Preparation: Intact organ, Intact cells
Enzyme: Inner mt-membrane transporter
Regulation: Ion;substrate transport, mt-Membrane potential
HRR: Oxygraph-2k
Large-conductance Ca(2+)-activated potassium (BK(Ca)) channels are present in endothelium, but their regulatory role remains uncharacterized. The aim of the present study was to investigate the pharmacological effects of the BK(Ca) channel opener ethyl-1-[[(4-chlorophenyl)amino]oxo]-2-hydroxy-6-trifluoromethyl-1H-indole-3-carboxylate (CGS7184) on endothelium in the aorta and coronary circulation, particularly with regard to nitric oxide (NO)-dependent regulation of vascular tone, as well as effects of CGS7184 on NO production, calcium homeostasis, and mitochondrial function in cultured endothelial cells.

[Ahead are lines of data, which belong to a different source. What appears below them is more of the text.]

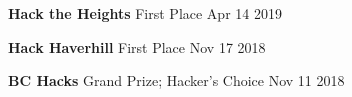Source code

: \documentclass[10pt]{article}
\renewcommand{\date}[2]{#1 #2}
\begin{document}
\begin{minipage}[t]{0.25\textwidth}
\begin{flushleft}
    \textbf{Hack the Heights} \newline
    First Place \newline
    \date{Apr 14}{2019}

    \vspace{0.25cm}

    \textbf{Hack Haverhill} \newline
    First Place \newline
    \date{Nov 17}{2018}

    \vspace{0.25cm}

    \textbf{BC Hacks} \newline
    Grand Prize; Hacker's Choice \newline
    \date{Nov 11}{2018}
  \end{flushleft}
\end{minipage}
\hfill
\end{document}
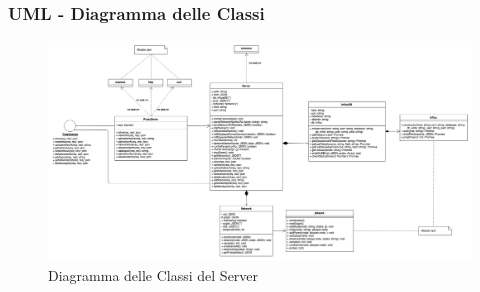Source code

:\begin{landscape}
\subsubsection{UML - Diagramma delle Classi}
\begin{figure}[H]
	\begin{center}
		\includegraphics[scale=0.35]{./images/serverClassi.png} 
	\end{center}
	\caption{Diagramma delle Classi del Server}
\end{figure}
\end{landscape}


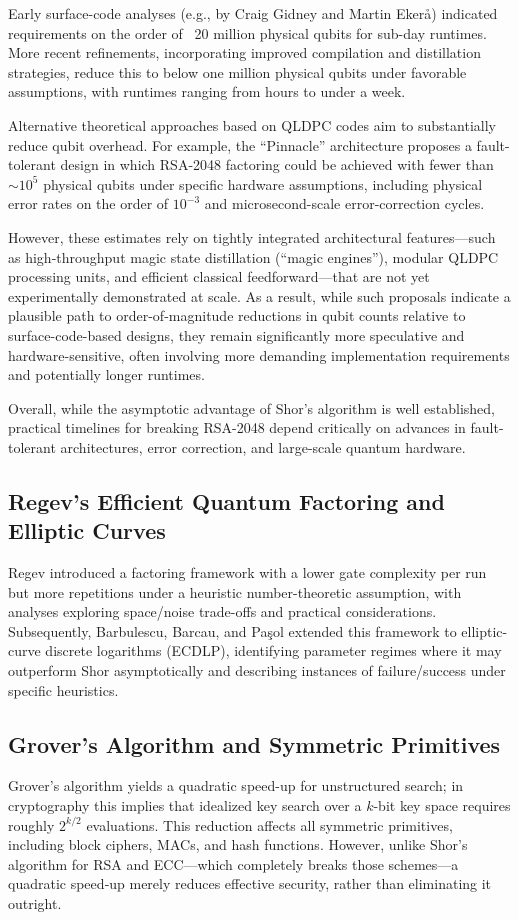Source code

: \documentclass[11pt,a4paper]{article}
\begin{document}
Early surface-code analyses (e.g., by Craig Gidney and Martin Ekerå) indicated requirements on the order of ~20 million physical qubits for sub-day runtimes. More recent refinements, incorporating improved compilation and distillation strategies, reduce this to below one million physical qubits under favorable assumptions, with runtimes ranging from hours to under a week.\cite{gidney2025}

Alternative theoretical approaches based on QLDPC codes aim to substantially reduce qubit overhead. For example, the “Pinnacle” architecture\cite{webster2026} proposes a fault-tolerant design in which RSA-2048 factoring could be achieved with fewer than $\sim 10^5$ physical qubits under specific hardware assumptions, including physical error rates on the order of $10^{-3}$ and microsecond-scale error-correction cycles.

However, these estimates rely on tightly integrated architectural features—such as high-throughput magic state distillation (“magic engines”), modular QLDPC processing units, and efficient classical feedforward—that are not yet experimentally demonstrated at scale. As a result, while such proposals indicate a plausible path to order-of-magnitude reductions in qubit counts relative to surface-code-based designs, they remain significantly more speculative and hardware-sensitive, often involving more demanding implementation requirements and potentially longer runtimes.

Overall, while the asymptotic advantage of Shor’s algorithm is well established, practical timelines for breaking RSA-2048 depend critically on advances in fault-tolerant architectures, error correction, and large-scale quantum hardware.
\subsection{Regev's Efficient Quantum Factoring and Elliptic Curves}
Regev introduced a factoring framework with a lower gate complexity per run but more repetitions under a heuristic number-theoretic assumption, with analyses exploring space/noise trade-offs and practical considerations.\cite{regev2024} Subsequently, Barbulescu, Barcau, and Pa\c{s}ol extended this framework to elliptic-curve discrete logarithms (ECDLP), identifying parameter regimes where it may outperform Shor asymptotically and describing instances of failure/success under specific heuristics.\cite{barbulescu2025}

\subsection{Grover's Algorithm and Symmetric Primitives}
Grover's algorithm yields a quadratic speed-up for unstructured search; in cryptography this implies that idealized key search over a $k$-bit key space requires roughly $2^{k/2}$ evaluations.\cite{grover1996,grovercost} This reduction affects all symmetric primitives, including block ciphers, MACs, and hash functions. However, unlike Shor’s algorithm for RSA and ECC—which completely breaks those schemes—a quadratic speed‑up merely reduces effective security, rather than eliminating it outright.
\end{document}
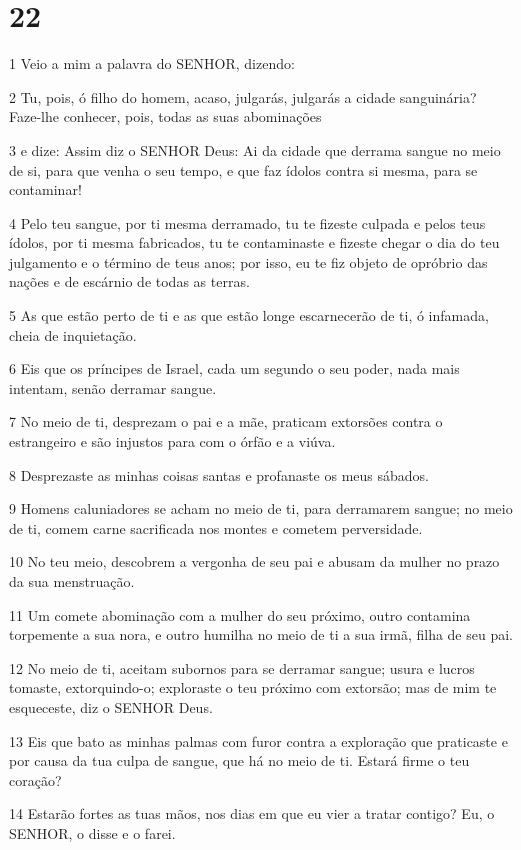 \chapter{22}

\par 1 Veio a mim a palavra do SENHOR, dizendo:
\par 2 Tu, pois, ó filho do homem, acaso, julgarás, julgarás a cidade sanguinária? Faze-lhe conhecer, pois, todas as suas abominações
\par 3 e dize: Assim diz o SENHOR Deus: Ai da cidade que derrama sangue no meio de si, para que venha o seu tempo, e que faz ídolos contra si mesma, para se contaminar!
\par 4 Pelo teu sangue, por ti mesma derramado, tu te fizeste culpada e pelos teus ídolos, por ti mesma fabricados, tu te contaminaste e fizeste chegar o dia do teu julgamento e o término de teus anos; por isso, eu te fiz objeto de opróbrio das nações e de escárnio de todas as terras.
\par 5 As que estão perto de ti e as que estão longe escarnecerão de ti, ó infamada, cheia de inquietação.
\par 6 Eis que os príncipes de Israel, cada um segundo o seu poder, nada mais intentam, senão derramar sangue.
\par 7 No meio de ti, desprezam o pai e a mãe, praticam extorsões contra o estrangeiro e são injustos para com o órfão e a viúva.
\par 8 Desprezaste as minhas coisas santas e profanaste os meus sábados.
\par 9 Homens caluniadores se acham no meio de ti, para derramarem sangue; no meio de ti, comem carne sacrificada nos montes e cometem perversidade.
\par 10 No teu meio, descobrem a vergonha de seu pai e abusam da mulher no prazo da sua menstruação.
\par 11 Um comete abominação com a mulher do seu próximo, outro contamina torpemente a sua nora, e outro humilha no meio de ti a sua irmã, filha de seu pai.
\par 12 No meio de ti, aceitam subornos para se derramar sangue; usura e lucros tomaste, extorquindo-o; exploraste o teu próximo com extorsão; mas de mim te esqueceste, diz o SENHOR Deus.
\par 13 Eis que bato as minhas palmas com furor contra a exploração que praticaste e por causa da tua culpa de sangue, que há no meio de ti. Estará firme o teu coração?
\par 14 Estarão fortes as tuas mãos, nos dias em que eu vier a tratar contigo? Eu, o SENHOR, o disse e o farei.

The vasorelaxant action of CGS7184 was studied in coronary circulation and in the aorta using isolated perfused guinea pig heart and rat aortic rings, respectively. The effects of CGS7184 on calcium homeostasis, mitochondrial membrane potential, NO production, and mitochondrial respiration were tested in cultures of EA.hy 926 endothelial cells. The BK(Ca) channel opener CGS7184 caused a concentration-dependent (0.03-3 microM) relaxation of the rat aorta and coronary vasodilatation in the isolated guinea pig heart. Both responses were profoundly inhibited by the nitric oxide (NO) synthase (NOS) inhibitor N(G)-nitro-L-arginine methyl ester (L-NAME) (100 microM). CGS7184 (5 microM) also increased basal NO production in EA.hy 926 cells by approximately two-fold. Moreover, CGS7184 induced a concentration-dependent (0.1-10 microM) elevation in intracellular calcium concentration. Interestingly, CGS7184 affected mitochondrial function by causing mitochondrial potential depolarization and an increase in oxygen consumption in EA.hy 926 endothelial cells. The BK(Ca) channel opener CGS7184 activates NOS pathways and modulates mitochondrial function in the endothelium. Both effects may be triggered by the CGS7184-induced modulation of intracellular Ca(2+) homeostasis in EA.hy 926 endothelial cells.